§ **Required action**:
Print the lines in the listing below that fall between the line with "would rather not" and the line with "circumvent this, the", those two lines included, exactly as they stand and with nothing else.

§ **Information supplied**:
************
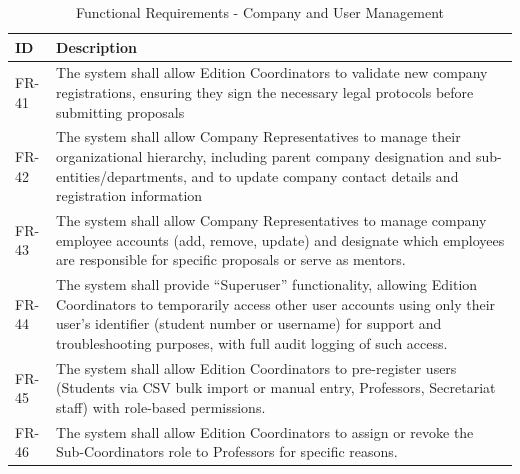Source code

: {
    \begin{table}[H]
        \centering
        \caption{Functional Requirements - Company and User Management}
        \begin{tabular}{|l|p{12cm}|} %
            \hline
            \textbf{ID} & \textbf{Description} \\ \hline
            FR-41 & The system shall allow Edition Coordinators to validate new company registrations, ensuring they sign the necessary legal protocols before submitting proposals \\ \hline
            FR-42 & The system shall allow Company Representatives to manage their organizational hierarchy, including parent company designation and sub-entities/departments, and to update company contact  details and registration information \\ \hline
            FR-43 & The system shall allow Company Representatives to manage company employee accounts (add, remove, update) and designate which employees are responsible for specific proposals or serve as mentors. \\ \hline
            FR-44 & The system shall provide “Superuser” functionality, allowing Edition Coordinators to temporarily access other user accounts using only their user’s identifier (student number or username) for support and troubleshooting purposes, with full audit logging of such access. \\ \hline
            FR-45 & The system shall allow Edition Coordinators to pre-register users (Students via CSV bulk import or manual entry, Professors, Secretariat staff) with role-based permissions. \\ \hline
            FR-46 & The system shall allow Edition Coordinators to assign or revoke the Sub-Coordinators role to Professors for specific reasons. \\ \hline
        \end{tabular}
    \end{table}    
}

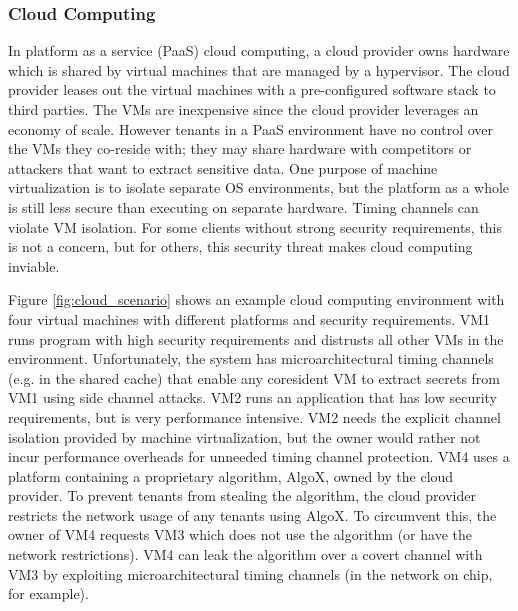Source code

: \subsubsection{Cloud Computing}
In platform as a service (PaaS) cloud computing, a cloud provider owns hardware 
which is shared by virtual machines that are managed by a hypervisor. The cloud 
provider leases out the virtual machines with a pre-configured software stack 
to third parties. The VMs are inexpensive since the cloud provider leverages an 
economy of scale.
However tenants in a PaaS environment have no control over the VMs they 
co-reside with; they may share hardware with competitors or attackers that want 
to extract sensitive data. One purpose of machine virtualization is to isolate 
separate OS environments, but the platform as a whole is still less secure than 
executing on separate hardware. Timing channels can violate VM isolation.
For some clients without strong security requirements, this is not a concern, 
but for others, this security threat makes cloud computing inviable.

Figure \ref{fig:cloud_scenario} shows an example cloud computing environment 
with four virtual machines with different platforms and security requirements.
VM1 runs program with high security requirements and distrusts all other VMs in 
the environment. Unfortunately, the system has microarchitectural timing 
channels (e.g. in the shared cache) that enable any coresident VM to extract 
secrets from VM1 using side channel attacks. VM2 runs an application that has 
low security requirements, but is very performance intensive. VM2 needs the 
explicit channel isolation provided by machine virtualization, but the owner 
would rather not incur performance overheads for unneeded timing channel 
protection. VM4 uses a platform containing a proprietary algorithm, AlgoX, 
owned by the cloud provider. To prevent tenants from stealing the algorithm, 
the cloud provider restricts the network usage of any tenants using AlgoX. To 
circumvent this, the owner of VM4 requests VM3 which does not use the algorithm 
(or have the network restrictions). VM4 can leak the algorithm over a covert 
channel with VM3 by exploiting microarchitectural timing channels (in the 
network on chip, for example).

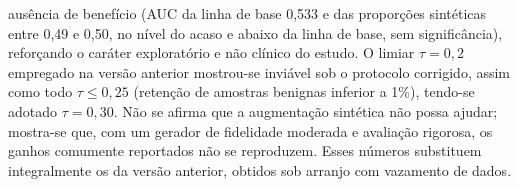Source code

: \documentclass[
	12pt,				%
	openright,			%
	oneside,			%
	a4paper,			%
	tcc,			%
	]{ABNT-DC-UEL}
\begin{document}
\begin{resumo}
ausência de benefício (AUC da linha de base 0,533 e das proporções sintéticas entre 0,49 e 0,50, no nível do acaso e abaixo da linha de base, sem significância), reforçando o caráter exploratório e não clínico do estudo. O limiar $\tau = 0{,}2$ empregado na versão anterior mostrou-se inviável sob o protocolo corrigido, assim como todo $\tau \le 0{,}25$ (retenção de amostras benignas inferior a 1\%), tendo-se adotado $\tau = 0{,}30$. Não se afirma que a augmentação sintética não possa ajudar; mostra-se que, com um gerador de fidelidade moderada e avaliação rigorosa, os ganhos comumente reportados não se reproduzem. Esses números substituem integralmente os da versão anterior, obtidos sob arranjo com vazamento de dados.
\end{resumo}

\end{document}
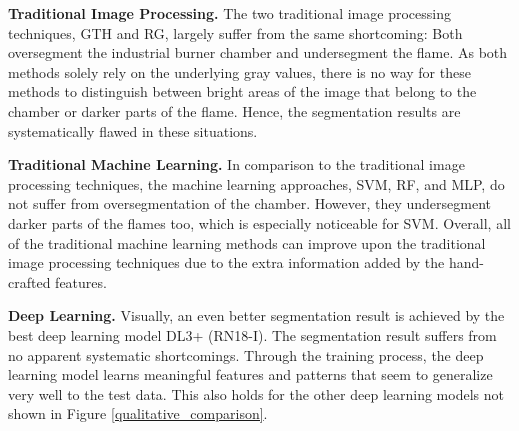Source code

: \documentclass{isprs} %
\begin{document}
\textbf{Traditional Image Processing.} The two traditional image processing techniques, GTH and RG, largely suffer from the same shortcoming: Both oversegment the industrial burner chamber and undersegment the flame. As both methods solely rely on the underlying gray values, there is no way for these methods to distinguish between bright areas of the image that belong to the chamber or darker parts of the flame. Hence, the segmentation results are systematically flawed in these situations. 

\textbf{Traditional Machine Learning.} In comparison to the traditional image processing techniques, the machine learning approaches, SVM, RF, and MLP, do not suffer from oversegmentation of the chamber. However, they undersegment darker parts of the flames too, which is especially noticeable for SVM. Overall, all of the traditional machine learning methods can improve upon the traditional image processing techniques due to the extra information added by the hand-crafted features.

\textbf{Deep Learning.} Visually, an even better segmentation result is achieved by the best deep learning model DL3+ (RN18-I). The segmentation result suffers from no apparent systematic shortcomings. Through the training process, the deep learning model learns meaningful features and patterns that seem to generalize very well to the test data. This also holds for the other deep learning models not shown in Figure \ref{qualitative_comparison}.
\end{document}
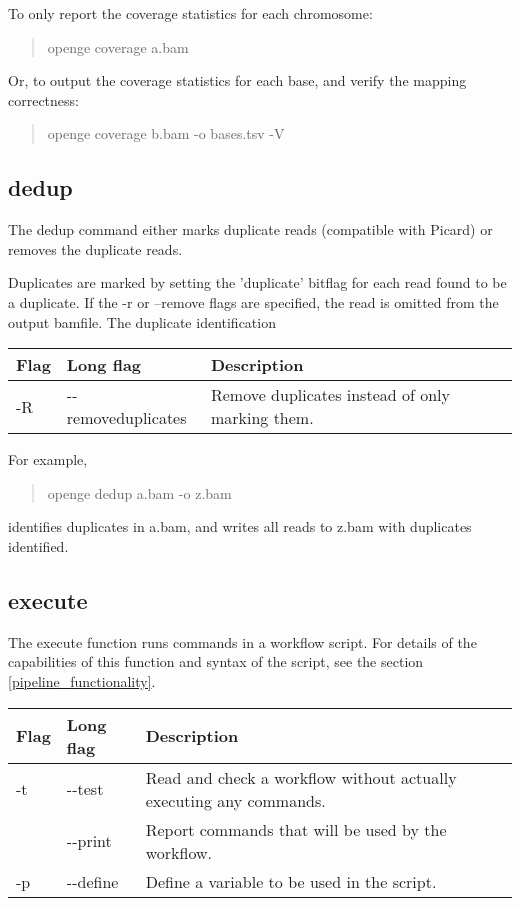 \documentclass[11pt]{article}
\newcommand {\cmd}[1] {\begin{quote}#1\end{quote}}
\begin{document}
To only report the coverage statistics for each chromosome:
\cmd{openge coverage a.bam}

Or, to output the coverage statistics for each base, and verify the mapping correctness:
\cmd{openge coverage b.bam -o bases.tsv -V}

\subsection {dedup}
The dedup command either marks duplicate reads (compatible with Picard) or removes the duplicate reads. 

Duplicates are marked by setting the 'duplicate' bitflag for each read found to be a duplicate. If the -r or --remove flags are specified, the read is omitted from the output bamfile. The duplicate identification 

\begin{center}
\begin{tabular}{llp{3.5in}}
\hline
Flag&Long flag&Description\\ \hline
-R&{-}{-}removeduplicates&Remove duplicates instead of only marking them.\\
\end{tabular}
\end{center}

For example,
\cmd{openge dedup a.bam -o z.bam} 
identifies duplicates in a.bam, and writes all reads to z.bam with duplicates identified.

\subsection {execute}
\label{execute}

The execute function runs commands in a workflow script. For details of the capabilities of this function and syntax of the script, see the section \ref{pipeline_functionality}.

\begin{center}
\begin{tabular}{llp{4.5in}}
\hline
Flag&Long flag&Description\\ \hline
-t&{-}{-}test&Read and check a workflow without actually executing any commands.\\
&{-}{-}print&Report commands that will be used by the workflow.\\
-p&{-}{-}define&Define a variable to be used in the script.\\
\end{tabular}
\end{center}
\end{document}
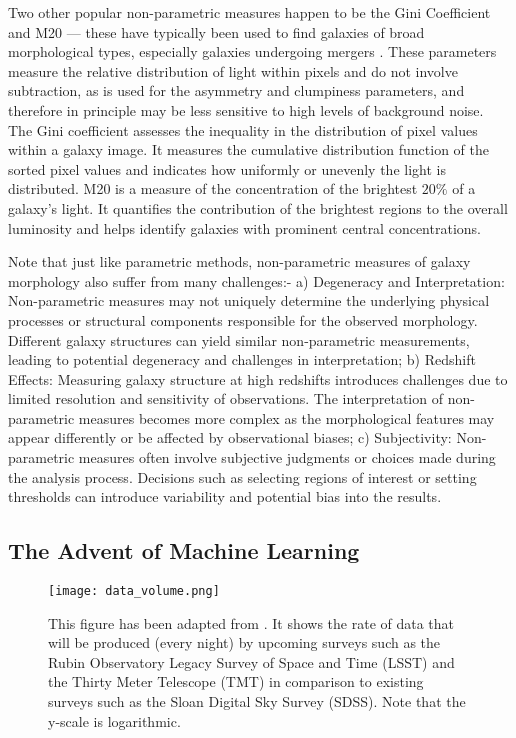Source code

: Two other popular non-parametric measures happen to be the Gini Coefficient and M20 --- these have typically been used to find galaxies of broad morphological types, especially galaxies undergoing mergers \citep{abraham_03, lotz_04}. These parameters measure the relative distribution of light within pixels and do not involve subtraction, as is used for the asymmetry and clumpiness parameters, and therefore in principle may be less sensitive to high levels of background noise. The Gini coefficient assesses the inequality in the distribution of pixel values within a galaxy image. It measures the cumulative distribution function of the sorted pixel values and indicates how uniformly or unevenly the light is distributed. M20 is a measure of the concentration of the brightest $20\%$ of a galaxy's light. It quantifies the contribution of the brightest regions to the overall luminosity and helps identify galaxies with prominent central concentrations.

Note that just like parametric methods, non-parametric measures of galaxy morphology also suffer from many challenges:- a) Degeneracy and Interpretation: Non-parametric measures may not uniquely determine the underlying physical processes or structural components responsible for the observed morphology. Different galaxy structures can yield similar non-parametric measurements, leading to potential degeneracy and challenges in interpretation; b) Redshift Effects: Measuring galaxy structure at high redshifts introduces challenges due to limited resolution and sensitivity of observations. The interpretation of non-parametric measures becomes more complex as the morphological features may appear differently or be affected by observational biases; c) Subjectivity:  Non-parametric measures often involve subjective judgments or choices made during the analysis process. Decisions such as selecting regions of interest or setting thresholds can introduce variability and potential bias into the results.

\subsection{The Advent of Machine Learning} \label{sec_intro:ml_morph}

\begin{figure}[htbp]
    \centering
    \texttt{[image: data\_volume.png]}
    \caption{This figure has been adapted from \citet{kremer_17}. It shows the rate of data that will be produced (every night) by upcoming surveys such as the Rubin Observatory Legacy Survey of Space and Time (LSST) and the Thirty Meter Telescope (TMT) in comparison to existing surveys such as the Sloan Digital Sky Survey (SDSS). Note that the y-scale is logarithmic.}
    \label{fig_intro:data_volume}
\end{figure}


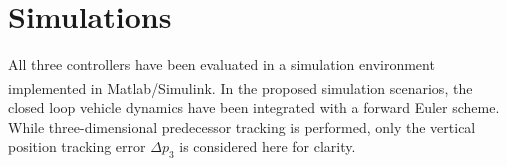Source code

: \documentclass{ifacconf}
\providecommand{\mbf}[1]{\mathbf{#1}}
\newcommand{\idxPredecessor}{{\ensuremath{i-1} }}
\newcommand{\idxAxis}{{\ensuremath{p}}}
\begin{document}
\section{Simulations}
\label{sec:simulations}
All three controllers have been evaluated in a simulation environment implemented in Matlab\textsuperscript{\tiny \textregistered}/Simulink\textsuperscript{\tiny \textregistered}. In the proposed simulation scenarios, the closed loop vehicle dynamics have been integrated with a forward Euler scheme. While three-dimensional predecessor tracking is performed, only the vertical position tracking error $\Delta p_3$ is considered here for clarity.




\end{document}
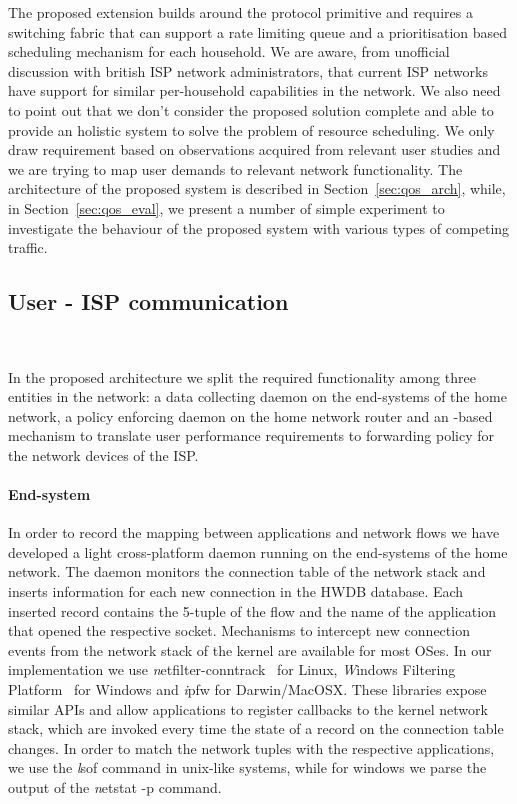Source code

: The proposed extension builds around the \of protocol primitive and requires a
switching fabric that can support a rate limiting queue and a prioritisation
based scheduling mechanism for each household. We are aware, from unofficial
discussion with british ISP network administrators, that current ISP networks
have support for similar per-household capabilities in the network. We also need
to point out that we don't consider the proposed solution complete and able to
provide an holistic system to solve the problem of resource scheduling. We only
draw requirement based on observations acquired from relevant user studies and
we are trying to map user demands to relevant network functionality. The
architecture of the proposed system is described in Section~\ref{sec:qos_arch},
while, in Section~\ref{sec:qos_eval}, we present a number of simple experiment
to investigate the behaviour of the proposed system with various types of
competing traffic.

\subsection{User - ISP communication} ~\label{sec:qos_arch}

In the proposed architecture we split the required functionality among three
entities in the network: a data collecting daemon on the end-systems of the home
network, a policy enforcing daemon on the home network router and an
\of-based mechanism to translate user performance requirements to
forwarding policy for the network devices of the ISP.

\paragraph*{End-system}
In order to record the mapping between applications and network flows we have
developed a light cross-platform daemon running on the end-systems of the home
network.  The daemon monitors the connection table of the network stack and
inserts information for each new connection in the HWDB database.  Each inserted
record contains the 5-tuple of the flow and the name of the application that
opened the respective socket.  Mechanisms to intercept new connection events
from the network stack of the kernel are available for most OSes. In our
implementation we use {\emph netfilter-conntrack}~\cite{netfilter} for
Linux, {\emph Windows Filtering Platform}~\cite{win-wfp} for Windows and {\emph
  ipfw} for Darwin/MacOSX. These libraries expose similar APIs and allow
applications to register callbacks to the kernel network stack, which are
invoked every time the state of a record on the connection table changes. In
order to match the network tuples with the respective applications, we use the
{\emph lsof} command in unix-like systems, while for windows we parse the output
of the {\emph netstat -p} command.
************
§ **Response**:
would rather not incur performance overheads for unneeded timing channel 
protection. VM4 uses a platform containing a proprietary algorithm, AlgoX, 
owned by the cloud provider. To prevent tenants from stealing the algorithm, 
the cloud provider restricts the network usage of any tenants using AlgoX. To 
circumvent this, the owner of VM4 requests VM3 which does not use the algorithm 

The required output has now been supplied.